E gli studenti? Rispetto alle classiche lezioni in aula, riscontrate una maggiore o una minore partecipazione?

“La partecipazione è maggiore, ma la mia preoccupazione è che possa essere legata alla novità della cosa. Ben 25 anni scrivevo liberi sul telelavoro e so per certo che, qualora un'attività lavorativa non sia mediata da una presenza fisica, alla lunga stanza. Per questo il stiamo chiedendo al nostro corpo docente di coinvolgere il più possibile i studenti. Le lezioni infatti sono strutturate con un'ora di didattica classica e due ore di quiz, test e domande inerenti alla materia in questione in modo tale da tenere alta l'attenzione dei ragazzi. Siccome queste emergenza sono certo che continuerà anche oltre il 3 aprile, la nostra forza sarà quella di puntare su delle lezioni molto interattive”.

Capitolo esami?

“Anche qui stiamo seguendo le disposizioni arrivate dal Ministero e stiamo procedendo con esami in streaming solamente orali. Per quanto riguarda il riconoscimento del candidato che si appresta a svolgere l'esame, argomento chiacchierato in questo periodo, la nostra fortuna è che avendo classi molto piccole in stile liceo, i docenti conoscono perfettamente ogni loro studente e sono in grado di riconoscerli all'istante. Una disposizione ulteriore che abbiamo dato a docenti e studenti è quella di fare domande brevi con risposte brevi, in modo tale che i candidati non abbiano il tempo di consultare sotto la webcam appunti o libri. Lo streaming fatto in questa maniera ci è sembrata la formula migliore per garantire la regolarità degli esami”.

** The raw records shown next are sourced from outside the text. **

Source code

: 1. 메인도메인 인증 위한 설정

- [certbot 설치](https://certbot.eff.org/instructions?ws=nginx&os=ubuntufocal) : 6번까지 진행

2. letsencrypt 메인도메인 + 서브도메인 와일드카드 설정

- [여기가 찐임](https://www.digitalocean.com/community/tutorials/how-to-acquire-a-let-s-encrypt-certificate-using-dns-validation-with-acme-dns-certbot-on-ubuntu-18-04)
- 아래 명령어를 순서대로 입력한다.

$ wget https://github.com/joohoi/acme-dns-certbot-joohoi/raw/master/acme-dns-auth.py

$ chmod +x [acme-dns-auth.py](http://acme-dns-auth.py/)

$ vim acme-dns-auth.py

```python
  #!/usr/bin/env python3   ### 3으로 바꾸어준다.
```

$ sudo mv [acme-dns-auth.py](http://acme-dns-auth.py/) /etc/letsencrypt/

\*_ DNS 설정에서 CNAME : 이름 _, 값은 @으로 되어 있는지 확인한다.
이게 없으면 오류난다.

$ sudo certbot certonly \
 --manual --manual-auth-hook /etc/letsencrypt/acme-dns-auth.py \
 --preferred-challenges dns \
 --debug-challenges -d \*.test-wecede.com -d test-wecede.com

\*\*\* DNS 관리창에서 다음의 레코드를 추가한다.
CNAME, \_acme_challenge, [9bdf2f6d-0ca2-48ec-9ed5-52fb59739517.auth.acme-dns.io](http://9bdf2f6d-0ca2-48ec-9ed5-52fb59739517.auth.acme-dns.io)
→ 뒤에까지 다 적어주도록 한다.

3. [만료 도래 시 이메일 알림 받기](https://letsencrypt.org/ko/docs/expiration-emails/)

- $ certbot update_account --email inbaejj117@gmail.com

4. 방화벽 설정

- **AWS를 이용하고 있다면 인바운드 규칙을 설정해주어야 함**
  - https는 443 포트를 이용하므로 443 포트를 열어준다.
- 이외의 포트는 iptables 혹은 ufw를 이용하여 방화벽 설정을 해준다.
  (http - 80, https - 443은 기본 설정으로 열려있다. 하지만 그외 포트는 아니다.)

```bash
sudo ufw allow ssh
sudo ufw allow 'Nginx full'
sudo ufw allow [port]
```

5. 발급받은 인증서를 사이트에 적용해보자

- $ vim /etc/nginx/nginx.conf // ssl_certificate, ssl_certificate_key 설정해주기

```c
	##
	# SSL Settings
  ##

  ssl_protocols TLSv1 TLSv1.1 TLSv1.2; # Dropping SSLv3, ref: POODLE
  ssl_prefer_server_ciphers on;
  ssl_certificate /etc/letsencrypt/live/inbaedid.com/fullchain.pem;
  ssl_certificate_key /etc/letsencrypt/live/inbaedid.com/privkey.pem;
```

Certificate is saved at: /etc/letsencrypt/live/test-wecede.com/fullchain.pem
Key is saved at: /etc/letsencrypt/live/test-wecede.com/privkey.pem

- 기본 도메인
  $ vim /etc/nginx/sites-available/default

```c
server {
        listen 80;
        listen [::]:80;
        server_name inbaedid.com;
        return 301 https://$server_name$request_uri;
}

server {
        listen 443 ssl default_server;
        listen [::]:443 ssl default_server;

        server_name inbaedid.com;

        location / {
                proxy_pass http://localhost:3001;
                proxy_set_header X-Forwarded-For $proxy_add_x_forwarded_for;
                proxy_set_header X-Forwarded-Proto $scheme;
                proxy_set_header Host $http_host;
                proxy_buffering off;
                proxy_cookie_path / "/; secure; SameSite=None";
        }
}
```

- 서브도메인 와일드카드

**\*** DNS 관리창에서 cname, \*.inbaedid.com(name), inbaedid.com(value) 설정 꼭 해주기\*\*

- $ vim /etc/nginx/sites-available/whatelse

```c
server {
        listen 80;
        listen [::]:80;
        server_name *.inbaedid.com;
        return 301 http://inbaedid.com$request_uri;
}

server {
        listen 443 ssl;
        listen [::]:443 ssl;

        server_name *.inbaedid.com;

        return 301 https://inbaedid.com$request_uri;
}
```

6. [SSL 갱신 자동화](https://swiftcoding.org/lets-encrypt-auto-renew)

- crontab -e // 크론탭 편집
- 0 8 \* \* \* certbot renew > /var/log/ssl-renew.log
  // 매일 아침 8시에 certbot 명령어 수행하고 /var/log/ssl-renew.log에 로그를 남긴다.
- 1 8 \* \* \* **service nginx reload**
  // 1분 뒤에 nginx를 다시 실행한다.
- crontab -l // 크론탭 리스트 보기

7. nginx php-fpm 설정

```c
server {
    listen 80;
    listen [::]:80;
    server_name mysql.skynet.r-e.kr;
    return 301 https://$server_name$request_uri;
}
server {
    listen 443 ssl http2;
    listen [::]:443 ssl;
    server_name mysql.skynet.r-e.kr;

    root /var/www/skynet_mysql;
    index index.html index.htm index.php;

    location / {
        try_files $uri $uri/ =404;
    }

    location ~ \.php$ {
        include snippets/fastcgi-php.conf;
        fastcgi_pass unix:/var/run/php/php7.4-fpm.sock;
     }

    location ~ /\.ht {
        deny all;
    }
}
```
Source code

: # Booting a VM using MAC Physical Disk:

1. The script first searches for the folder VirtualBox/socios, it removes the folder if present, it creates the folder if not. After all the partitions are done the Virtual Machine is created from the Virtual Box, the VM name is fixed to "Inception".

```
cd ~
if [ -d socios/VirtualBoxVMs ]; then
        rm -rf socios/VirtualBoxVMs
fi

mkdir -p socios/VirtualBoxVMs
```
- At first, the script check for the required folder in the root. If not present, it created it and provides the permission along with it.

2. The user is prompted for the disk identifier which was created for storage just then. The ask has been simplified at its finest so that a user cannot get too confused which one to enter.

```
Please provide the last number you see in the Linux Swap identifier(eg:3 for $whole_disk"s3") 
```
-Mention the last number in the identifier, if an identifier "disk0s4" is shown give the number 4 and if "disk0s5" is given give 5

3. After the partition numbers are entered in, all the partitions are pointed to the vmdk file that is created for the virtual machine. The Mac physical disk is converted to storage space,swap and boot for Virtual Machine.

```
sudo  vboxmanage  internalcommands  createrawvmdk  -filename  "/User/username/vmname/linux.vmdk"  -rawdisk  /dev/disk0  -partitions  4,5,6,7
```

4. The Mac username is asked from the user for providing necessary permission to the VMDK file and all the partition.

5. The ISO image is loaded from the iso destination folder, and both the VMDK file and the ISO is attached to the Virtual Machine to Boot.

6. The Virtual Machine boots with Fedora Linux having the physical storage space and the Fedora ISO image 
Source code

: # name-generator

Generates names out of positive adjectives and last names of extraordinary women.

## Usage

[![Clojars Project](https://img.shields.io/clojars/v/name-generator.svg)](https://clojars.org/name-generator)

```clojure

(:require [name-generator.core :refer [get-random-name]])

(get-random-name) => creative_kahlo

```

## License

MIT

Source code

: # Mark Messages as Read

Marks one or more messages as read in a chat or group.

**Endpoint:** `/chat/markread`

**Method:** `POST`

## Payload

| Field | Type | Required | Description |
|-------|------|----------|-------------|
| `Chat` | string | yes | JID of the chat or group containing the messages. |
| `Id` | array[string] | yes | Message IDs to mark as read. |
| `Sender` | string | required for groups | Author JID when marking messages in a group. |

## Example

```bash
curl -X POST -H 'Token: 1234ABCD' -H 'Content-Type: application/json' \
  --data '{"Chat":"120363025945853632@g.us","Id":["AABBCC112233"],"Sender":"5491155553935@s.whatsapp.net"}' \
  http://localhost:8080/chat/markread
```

Stesso discorso per le lauree?

“Esattamente. La commissione si collega in streaming, una parta dall'università ed una parte da casa, ed ascolterà la relazione del candidato. Non abbiamo fermato nulla”.

Con tutte queste novità sperimentate in questo periodo, il mondo universitario può dire di uscirne fortificato?

“È quello che dico dal primo giorno. Io sono convinto che quando sarà finito il Coronavirus oltre al mondo universitario, anche l'Italia sarà migliore. Ne usciremo più forti, soprattutto quelli che hanno colto subito la possibilità di cambiare e non si sono fatti prendere la panico perché come diceva Darwin 'Non sopravvive il più forte, ma quello che si adatta più velocemente', ma ci vorrà ancora parecchio tempo. L'Italia deve approfittarne per cambiare, per diventare più aperta verso il resto del mondo. Tutto questo puntando sulla ricerca, è solo così che si può far tornare l'Italia tra le leadership mondiali. Bisogna far nascere un nuovo Risorgimento, puntando sulle 'research university'. Noi abbiamo un dipartimento di ricerca molto forte e apprezzato, questo perché nonostante siamo un'università privata che non riceve fondi dallo Stato, prendiamo le rette, paghiamo i professori e poi non incassiamo gli utili ma li investiamo nella ricerca. Se ci riusciamo noi nel nostro piccolo, non vedo perché non dovrebbero riuscirci anche realtà più grandi”.